Friedman's essay "The Methodology of Positive Economics" (1953) provided the epistemological pattern for his own subsequent research and to a degree that of the Chicago School of Economics. There he argued that economics as science should be free of value judgments for it to be objective. Moreover, a useful economic theory should be judged not by its descriptive realism but by its simplicity and fruitfulness as an engine of prediction.

Statistics

Although known less popularly for statistics, Friedman was also known as a brilliant statistician. One of his most famous contributions to statistics is sequential sampling. "Friedman did statistical work at the Division of War Research at Columbia. He and his colleagues came up with a sampling technique, known as sequential sampling, which became, in the words of The New Palgrave Dictionary of Economics, 'the standard analysis of quality control inspection.' The dictionary adds: 'Like many of Friedman’s contributions, in retrospect it seems remarkably simple and obvious to apply basic economic ideas to quality control; that however is a measure of his genius.'"[27].

Other work

Friedman was an important member of the team during World War II that developed a new proximity fuse for  anti-aircraft projectiles, which prevented shells from exploding unless they were near the object they are meant to destroy.[27]

Public policy positions

Friedman was in favor of abolishing the Federal Reserve System and replacing it with a mechanical system that would keep the quantity of money increasing at a steady rate, issued directly by the government and reducing fractional reserve banking powers for the banks.
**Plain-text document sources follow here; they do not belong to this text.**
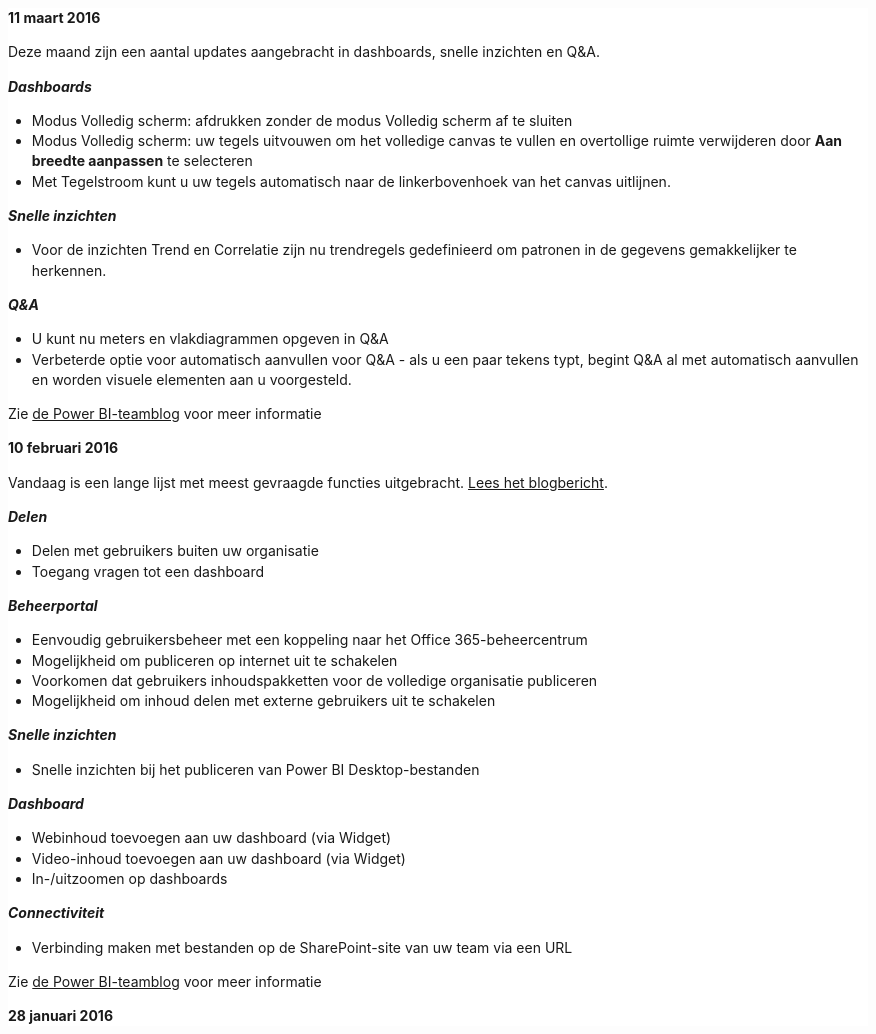 **11 maart 2016**

Deze maand zijn een aantal updates aangebracht in dashboards, snelle inzichten en Q&A.

***Dashboards***

* Modus Volledig scherm: afdrukken zonder de modus Volledig scherm af te sluiten
* Modus Volledig scherm: uw tegels uitvouwen om het volledige canvas te vullen en overtollige ruimte verwijderen door **Aan breedte aanpassen** te selecteren
* Met Tegelstroom kunt u uw tegels automatisch naar de linkerbovenhoek van het canvas uitlijnen.

***Snelle inzichten***

* Voor de inzichten Trend en Correlatie zijn nu trendregels gedefinieerd om patronen in de gegevens gemakkelijker te herkennen.

***Q&A***

* U kunt nu meters en vlakdiagrammen opgeven in Q&A
* Verbeterde optie voor automatisch aanvullen voor Q&A - als u een paar tekens typt, begint Q&A al met automatisch aanvullen en worden visuele elementen aan u voorgesteld.

Zie [de Power BI-teamblog](https://powerbi.microsoft.com/blog/power-bi-service-march-update/) voor meer informatie

**10 februari 2016**

Vandaag is een lange lijst met meest gevraagde functies uitgebracht. [Lees het blogbericht](https://powerbi.microsoft.com/blog/power-bi-february-service-update/).

***Delen***

* Delen met gebruikers buiten uw organisatie
* Toegang vragen tot een dashboard

***Beheerportal***

* Eenvoudig gebruikersbeheer met een koppeling naar het Office 365-beheercentrum
* Mogelijkheid om publiceren op internet uit te schakelen
* Voorkomen dat gebruikers inhoudspakketten voor de volledige organisatie publiceren
* Mogelijkheid om inhoud delen met externe gebruikers uit te schakelen

***Snelle inzichten***

* Snelle inzichten bij het publiceren van Power BI Desktop-bestanden

***Dashboard***

* Webinhoud toevoegen aan uw dashboard (via Widget)
* Video-inhoud toevoegen aan uw dashboard (via Widget)
* In-/uitzoomen op dashboards

***Connectiviteit***

* Verbinding maken met bestanden op de SharePoint-site van uw team via een URL

Zie [de Power BI-teamblog](https://powerbi.microsoft.com/blog/power-bi-february-service-update/) voor meer informatie

**28 januari 2016**
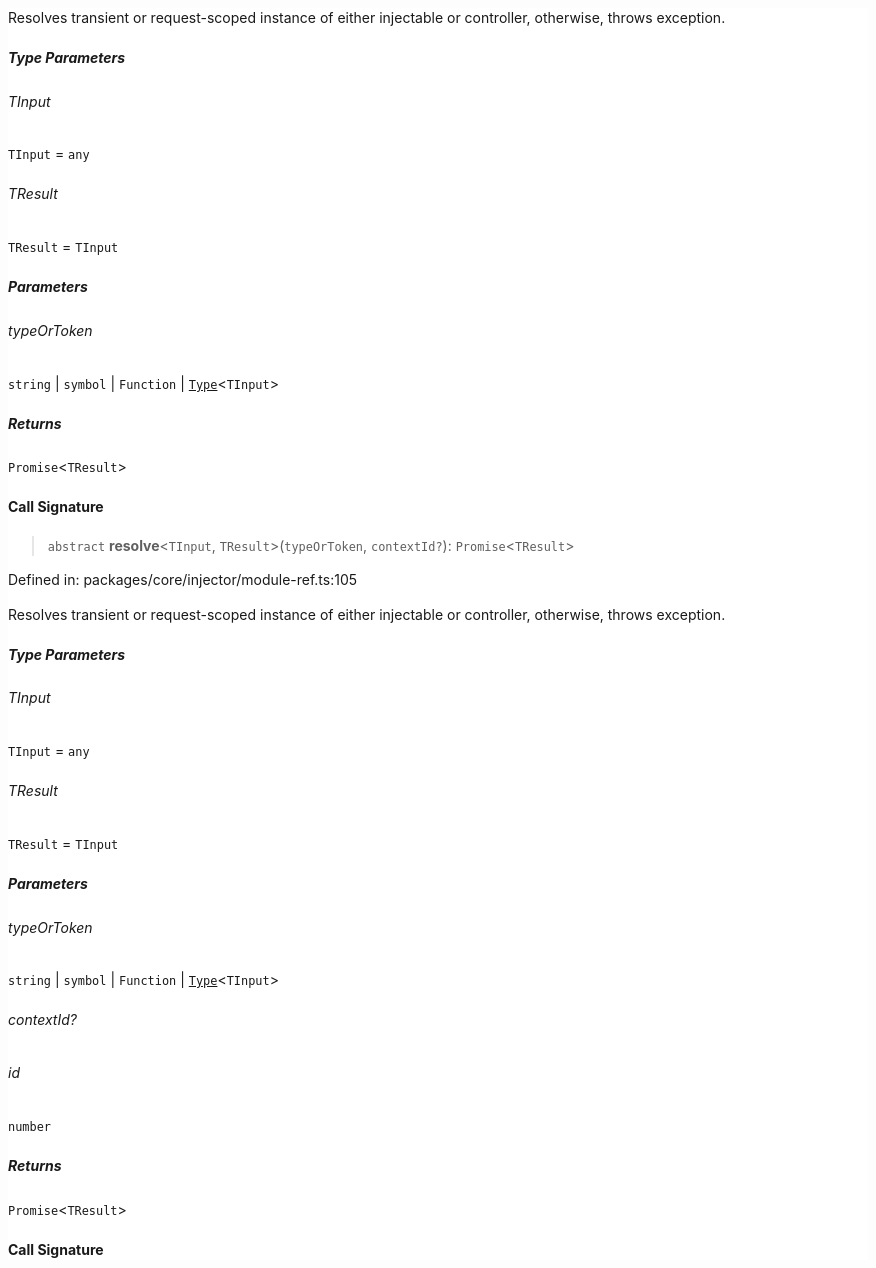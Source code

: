 Resolves transient or request-scoped instance of either injectable or controller, otherwise, throws exception.

##### Type Parameters

###### TInput

`TInput` = `any`

###### TResult

`TResult` = `TInput`

##### Parameters

###### typeOrToken

`string` | `symbol` | `Function` | [`Type`](../../common/interfaces/Type.md)\<`TInput`\>

##### Returns

`Promise`\<`TResult`\>

#### Call Signature

> `abstract` **resolve**\<`TInput`, `TResult`\>(`typeOrToken`, `contextId?`): `Promise`\<`TResult`\>

Defined in: packages/core/injector/module-ref.ts:105

Resolves transient or request-scoped instance of either injectable or controller, otherwise, throws exception.

##### Type Parameters

###### TInput

`TInput` = `any`

###### TResult

`TResult` = `TInput`

##### Parameters

###### typeOrToken

`string` | `symbol` | `Function` | [`Type`](../../common/interfaces/Type.md)\<`TInput`\>

###### contextId?

###### id

`number`

##### Returns

`Promise`\<`TResult`\>

#### Call Signature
He also supported libertarian policies such as legalization of drugs[28] and prostitution.
Milton Friedman was a major proponent of a volunteer military, stating that the draft was "inconsistent with a free society".[29] In Capitalism and Freedom, he argued that conscription is inequitable and arbitrary, preventing young men to shape their lives as they see fit.[30] During the Nixon administration he headed the committee to research a conversion to paid/volunteer armed force. He would later state that his role in eliminating the conscription in the United States was his proudest accomplishment.[5] Friedman did, however, believe a nation could compel military training as a reserve in case of war time.[30]
He served as a member of President Reagan's Economic Policy Advisory Board during 1981. During 1988, he received the Presidential Medal of Freedom and the National Medal of Science. He said that he was a libertarian philosophically, but a member of the U.S. Republican Party for the sake of "expediency" ("I am a libertarian with a small 'l' and a Republican with a capital 'R.' And I am a Republican with a capital 'R' on grounds of expediency, not on principle.") But, he said, "I think the term classical liberal is also equally applicable. I don't really care very much what I'm called. I'm much more interested in having people thinking about the ideas, rather than the person."[31]
Friedman was supportive of the state provision of some public goods that private businesses are not considered as being able to provide. However, he argued that many of the services performed by government could be performed better by the private sector. Above all, if some public goods are provided by the state, he believed that they should not be a legal monopoly where private competition is prohibited. For, example, in response to the United States Post Office's legal monopoly of mail, he said
There is no way to justify our present public monopoly of the post office. It may be argued that the carrying of mail is a technical monopoly and that a government monopoly is the least of evils. Along these lines, one could perhaps justify a government post office, but not the present law, which makes it illegal for anybody else to carry the mail. If the delivery of mail is a technical monopoly, no one else will be able to succeed in competition with the government. If it is not, there is no reason why the government should be engaged in it. The only way to find out is to leave other people free to enter.
Milton Friedman, Friedman, Milton & Rose D. Capitalism and Freedom, University of Chicago Press, 1982, 29
Friedman made newspaper headlines by proposing a negative income tax to replace the existing welfare system, and then opposing a bill to implement it because the bill merely proposed to supplement the existing system rather than replace it.
During 2005, Friedman and more than 500 other economists advocated discussions regarding the economic benefits of the legalization of marijuana.[32]
Michael Walker of the Fraser Institute and Friedman hosted a series of conferences from 1986 to 1994. The goal was to create a clear definition of economic freedom and a method for measuring it. Eventually this resulted in the first report on worldwide economic freedom, Economic Freedom in the World. This annual report has since provided data for numerous peer-reviewed studies and has influenced policy in several nations.
Along with sixteen other distinguished economists he opposed the Copyright Term Extension Act and filed an amicus brief in Eldred v. Ashcroft.[33] He supported the inclusion of the word "no-brainer" in the brief.[34]
Friedman argued for stronger basic legal (constitutional) protection of economic rights and freedoms in order to further promote industrial-commercial growth and prosperity and buttress democracy and freedom and the rule of law generally in society.[35]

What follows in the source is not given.